Perkembangan kecerdasan buatan (AI) membawa transformasi mendasar dalam praktik public relations (PR) kontemporer. Artikel ini mengkaji relevansi dan aplikasi model Two-Way Symmetrical Communication yang dikembangkan oleh Grunig dan Hunt (1984) dalam strategi PR yang berbasis AI. Dengan menggunakan pendekatan studi literatur kritis dan analisis konseptual, penelitian ini berargumen bahwa AI tidak sekadar alat otomasi, melainkan enabler yang memperkuat prinsip komunikasi simetris-dialogis antara organisasi dan publiknya. Integrasi AI, mencakup analisis sentimen berbasis NLP, chatbot responsif, analitik prediktif, dan sistem pemantauan real-time, memungkinkan organisasi untuk mendengarkan, merespons, dan beradaptasi terhadap kebutuhan publik secara lebih akurat dan cepat.

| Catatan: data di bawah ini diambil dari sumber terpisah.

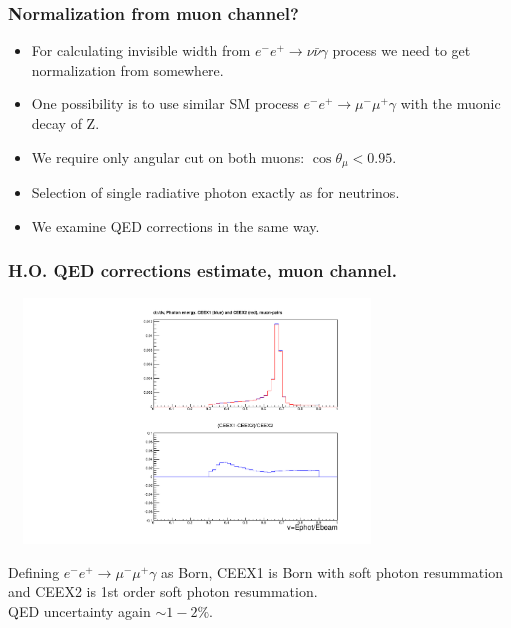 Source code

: \documentclass{beamer}
\newcommand{\crd}{\color{red}}
\begin{document}
\begin{frame}[fragile]
\frametitle{\bf Normalization from muon channel?}

\begin{itemize}
\item
For calculating invisible width from
$e^-e^+\to \nu \bar\nu \gamma$ process
we need to get normalization from somewhere.
\item
One possibility is to use similar SM process
$e^-e^+\to\mu^- \mu^+ \gamma$ with the muonic
decay of Z.
\item
We require only angular cut on both muons:
$\cos\theta_\mu <0.95$.
\item
Selection of single radiative photon exactly as for neutrinos.
\item
We examine QED corrections in the same way.
\end{itemize}

\end{frame}

\begin{frame}[fragile]
\frametitle{\bf H.O. QED corrections estimate, muon channel.}

\vspace{-2mm}
{\includegraphics[width=100mm,height=65mm]{mcCeex21mu.pdf}}

\small
Defining $e^-e^+\to  \mu^- \mu^+ \gamma$ as Born, 
CEEX1 is Born with soft photon resummation 
and CEEX2 is 1st order soft photon resummation.\\
{\crd QED uncertainty again $\sim 1-2\%$.}

\end{frame}
\end{document}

Namun, penerapan AI dalam PR juga memunculkan tantangan etika serius, terutama terkait privasi data, bias algoritmik, dan risiko depersonalisasi komunikasi. Penelitian ini mengusulkan framework AI-Augmented Two-Way Symmetrical PR (AI-TWS-PR) yang mengintegrasikan kapabilitas teknologi dengan prinsip-prinsip etika komunikasi yang berpusat pada manusia. Temuan konseptual menunjukkan bahwa pendekatan simetris yang dimediasi AI berpotensi meningkatkan efektivitas manajemen relasi stakeholder sekaligus memperkuat legitimasi dan kepercayaan publik terhadap organisasi.